- **DATA SECTION**:
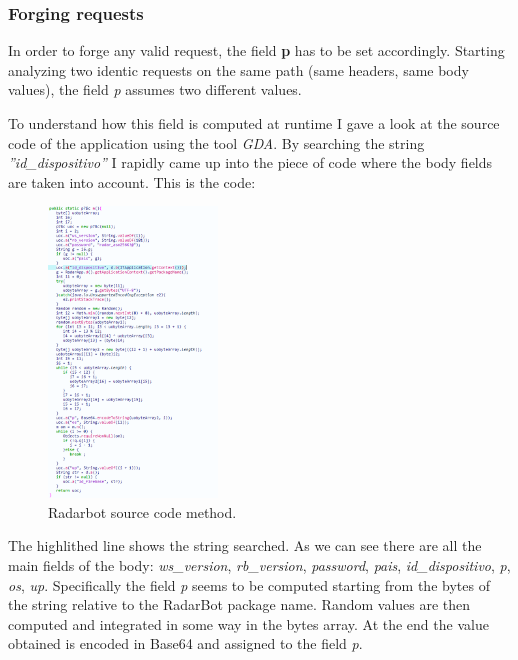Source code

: 		\subsubsection{Forging requests}
			\par In order to forge any valid request, the field \textbf{p} has to be set accordingly. Starting analyzing two identic requests on the same path (same headers, same body values), the field \textit{p} assumes two different values. \newline
			\par To understand how this field is computed at runtime I gave a look at the source code of the application using the tool \textit{GDA}. By searching the string \textit{''id\_dispositivo''} I rapidly came up into the piece of code where the body fields are taken into account. This is the code:
			\begin{figure}[H]
				\centering
				\includegraphics[width=0.4\textwidth]{images/radarbot_gda.png}
				\caption{Radarbot source code method.}
			\end{figure}
			\par The highlithed line shows the string searched. As we can see there are all the main fields of the body: \textit{ws\_version}, \textit{rb\_version}, \textit{password}, \textit{pais}, \textit{id\_dispositivo}, \textit{p}, \textit{os}, \textit{up}. Specifically the field \textit{p} seems to be computed starting from the bytes of the string relative to the RadarBot package name. Random values are then computed and integrated in some way in the bytes array. At the end the value obtained is encoded in Base64 and assigned to the field \textit{p}.\newline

- **PROBLEM REQUIREMENTS**: The word "requests" may occur in lines of the records. Report how many such lines there are, giving only the number.

- **EXPECTED OUTPUT**: 2